Alternatively, you can train your own model on a custom dataset by using the code available in the BirdBox-Train repository.
Restricted Access
BirdBox-Train is currently only accessible to members of the BirdNET-Team.
To run benchmarks with a model of your choice and a custom dataset see CLI Reference.
Available Models and Respective Datasets¶
The available models are trained with datasets from Zenodo.org. The utilized datasets are:
- Southwestern Amazon Basin
- Island of Hawai'i
- Northeastern United States
- Southern Sierra Nevada mountain range
- Western United States
A model has been trained for each of those datasets individually. Additionally, there are two models that were trained on an orchestration of all five datasets:
Dataset Splits¶
Each split of a dataset aims to disjunctively divide the data into 70% training, 15% validation, and 15% test data. The counted quantity is the number of labels within a split, not the number of files. For example, a file with five aldfly annotations is counted as five, not one.
The exact quantities for each model can be examined in the corresponding Species Distribution Across Splits sections (e.g. see All-in-One or Just-Bird).
Limitations¶
There exist multiple reasons why this 70/15/15 split is not trivial:
- it is strictly forbidden to split overlapping data into different data-splits (but 50% overlap by default)
- temporally adjacent recordings may record the same bird with the same background noise twice [1]
- single three-second clips often contain multiple annotations from different species
The first and second problem can be solved by dividing the soundscape recordings into one-minute chunks before any data is split. Three-second clips with overlap are then only generated within these one-minute files. The resulting three-second clips can then only be sorted into the same dataset split. Therefore, no direct overlap between splits is possible and the problem of temporal data leakage is mitigated.
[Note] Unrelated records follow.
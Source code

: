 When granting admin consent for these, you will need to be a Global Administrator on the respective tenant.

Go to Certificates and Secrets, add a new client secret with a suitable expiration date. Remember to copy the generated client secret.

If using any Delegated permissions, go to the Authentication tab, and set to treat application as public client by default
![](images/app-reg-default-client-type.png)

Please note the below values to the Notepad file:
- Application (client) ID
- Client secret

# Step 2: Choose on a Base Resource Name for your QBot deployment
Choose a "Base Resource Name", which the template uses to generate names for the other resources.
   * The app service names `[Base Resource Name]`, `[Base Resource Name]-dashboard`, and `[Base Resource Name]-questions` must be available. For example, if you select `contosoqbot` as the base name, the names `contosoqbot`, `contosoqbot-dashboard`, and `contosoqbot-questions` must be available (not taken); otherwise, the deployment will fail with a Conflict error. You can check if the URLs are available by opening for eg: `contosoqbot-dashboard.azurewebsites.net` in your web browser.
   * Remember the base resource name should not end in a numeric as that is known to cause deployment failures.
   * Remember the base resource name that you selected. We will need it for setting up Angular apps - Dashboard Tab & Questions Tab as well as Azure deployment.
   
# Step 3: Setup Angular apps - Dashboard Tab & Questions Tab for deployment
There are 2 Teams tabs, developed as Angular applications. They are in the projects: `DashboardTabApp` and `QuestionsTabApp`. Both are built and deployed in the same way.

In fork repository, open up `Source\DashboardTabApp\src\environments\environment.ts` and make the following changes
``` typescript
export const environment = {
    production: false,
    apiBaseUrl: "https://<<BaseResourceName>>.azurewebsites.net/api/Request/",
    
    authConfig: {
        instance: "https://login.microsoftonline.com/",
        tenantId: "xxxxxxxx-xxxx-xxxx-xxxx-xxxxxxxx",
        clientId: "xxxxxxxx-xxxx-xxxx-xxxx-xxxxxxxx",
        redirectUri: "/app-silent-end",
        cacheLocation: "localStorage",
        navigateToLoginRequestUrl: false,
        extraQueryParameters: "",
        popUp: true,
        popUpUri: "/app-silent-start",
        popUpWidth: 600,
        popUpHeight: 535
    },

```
However, combined with the third problem, this limits the capabilities of the dataset-splitter. From now on, only one minute chunks can be sorted into a distinct split.
Rare Species¶
Yet some rare species only occur in one or two minutes of the original audio. This makes it impossible to split them into three datasets.
One could think about rather complex data augmentation techniques like cutting out the rare vocalizations and inserting them into multiple different background noises. This newly generated synthetic data could then be split. But this data scaling can still be employed after a first successful deployment of BirdBox.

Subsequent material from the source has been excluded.